The expected output is the complete data, reproduced exactly.
───── INFORMATION PROVIDED
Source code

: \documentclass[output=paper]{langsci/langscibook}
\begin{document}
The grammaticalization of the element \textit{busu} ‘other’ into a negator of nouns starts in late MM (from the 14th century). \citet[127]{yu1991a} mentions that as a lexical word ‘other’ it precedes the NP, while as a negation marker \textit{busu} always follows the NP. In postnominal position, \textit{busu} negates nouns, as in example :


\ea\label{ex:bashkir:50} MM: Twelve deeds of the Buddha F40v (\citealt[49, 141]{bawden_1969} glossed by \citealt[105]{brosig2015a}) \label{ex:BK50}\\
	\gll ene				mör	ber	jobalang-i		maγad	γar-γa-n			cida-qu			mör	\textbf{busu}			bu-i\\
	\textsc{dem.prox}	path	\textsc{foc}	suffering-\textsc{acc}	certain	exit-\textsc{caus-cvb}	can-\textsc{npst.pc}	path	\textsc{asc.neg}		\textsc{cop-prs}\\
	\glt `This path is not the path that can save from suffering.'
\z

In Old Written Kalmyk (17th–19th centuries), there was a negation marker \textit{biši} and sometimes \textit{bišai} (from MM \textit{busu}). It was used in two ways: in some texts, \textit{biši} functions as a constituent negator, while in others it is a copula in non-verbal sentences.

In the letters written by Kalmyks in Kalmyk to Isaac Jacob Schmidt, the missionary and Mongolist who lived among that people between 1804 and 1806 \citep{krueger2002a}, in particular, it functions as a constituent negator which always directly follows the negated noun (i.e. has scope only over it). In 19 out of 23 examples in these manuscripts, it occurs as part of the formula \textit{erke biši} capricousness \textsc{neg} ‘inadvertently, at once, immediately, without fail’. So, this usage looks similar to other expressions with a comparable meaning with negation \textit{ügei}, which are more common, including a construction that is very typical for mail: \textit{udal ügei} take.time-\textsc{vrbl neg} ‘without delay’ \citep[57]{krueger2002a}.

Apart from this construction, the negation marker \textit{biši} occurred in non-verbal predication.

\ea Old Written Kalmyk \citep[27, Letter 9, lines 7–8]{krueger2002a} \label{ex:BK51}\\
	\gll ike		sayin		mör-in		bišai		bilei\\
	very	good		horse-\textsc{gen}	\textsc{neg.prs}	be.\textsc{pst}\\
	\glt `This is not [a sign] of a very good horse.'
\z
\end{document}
──────────
* OUTPUT BELOW *
Source code

: \documentclass[output=paper]{langsci/langscibook}
\begin{document}
The grammaticalization of the element \textit{busu} ‘other’ into a negator of nouns starts in late MM (from the 14th century). \citet[127]{yu1991a} mentions that as a lexical word ‘other’ it precedes the NP, while as a negation marker \textit{busu} always follows the NP. In postnominal position, \textit{busu} negates nouns, as in example :


\ea\label{ex:bashkir:50} MM: Twelve deeds of the Buddha F40v (\citealt[49, 141]{bawden_1969} glossed by \citealt[105]{brosig2015a}) \label{ex:BK50}\\
	\gll ene				mör	ber	jobalang-i		maγad	γar-γa-n			cida-qu			mör	\textbf{busu}			bu-i\\
	\textsc{dem.prox}	path	\textsc{foc}	suffering-\textsc{acc}	certain	exit-\textsc{caus-cvb}	can-\textsc{npst.pc}	path	\textsc{asc.neg}		\textsc{cop-prs}\\
	\glt `This path is not the path that can save from suffering.'
\z

In Old Written Kalmyk (17th–19th centuries), there was a negation marker \textit{biši} and sometimes \textit{bišai} (from MM \textit{busu}). It was used in two ways: in some texts, \textit{biši} functions as a constituent negator, while in others it is a copula in non-verbal sentences.

In the letters written by Kalmyks in Kalmyk to Isaac Jacob Schmidt, the missionary and Mongolist who lived among that people between 1804 and 1806 \citep{krueger2002a}, in particular, it functions as a constituent negator which always directly follows the negated noun (i.e. has scope only over it). In 19 out of 23 examples in these manuscripts, it occurs as part of the formula \textit{erke biši} capricousness \textsc{neg} ‘inadvertently, at once, immediately, without fail’. So, this usage looks similar to other expressions with a comparable meaning with negation \textit{ügei}, which are more common, including a construction that is very typical for mail: \textit{udal ügei} take.time-\textsc{vrbl neg} ‘without delay’ \citep[57]{krueger2002a}.

Apart from this construction, the negation marker \textit{biši} occurred in non-verbal predication.

\ea Old Written Kalmyk \citep[27, Letter 9, lines 7–8]{krueger2002a} \label{ex:BK51}\\
	\gll ike		sayin		mör-in		bišai		bilei\\
	very	good		horse-\textsc{gen}	\textsc{neg.prs}	be.\textsc{pst}\\
	\glt `This is not [a sign] of a very good horse.'
\z
\end{document}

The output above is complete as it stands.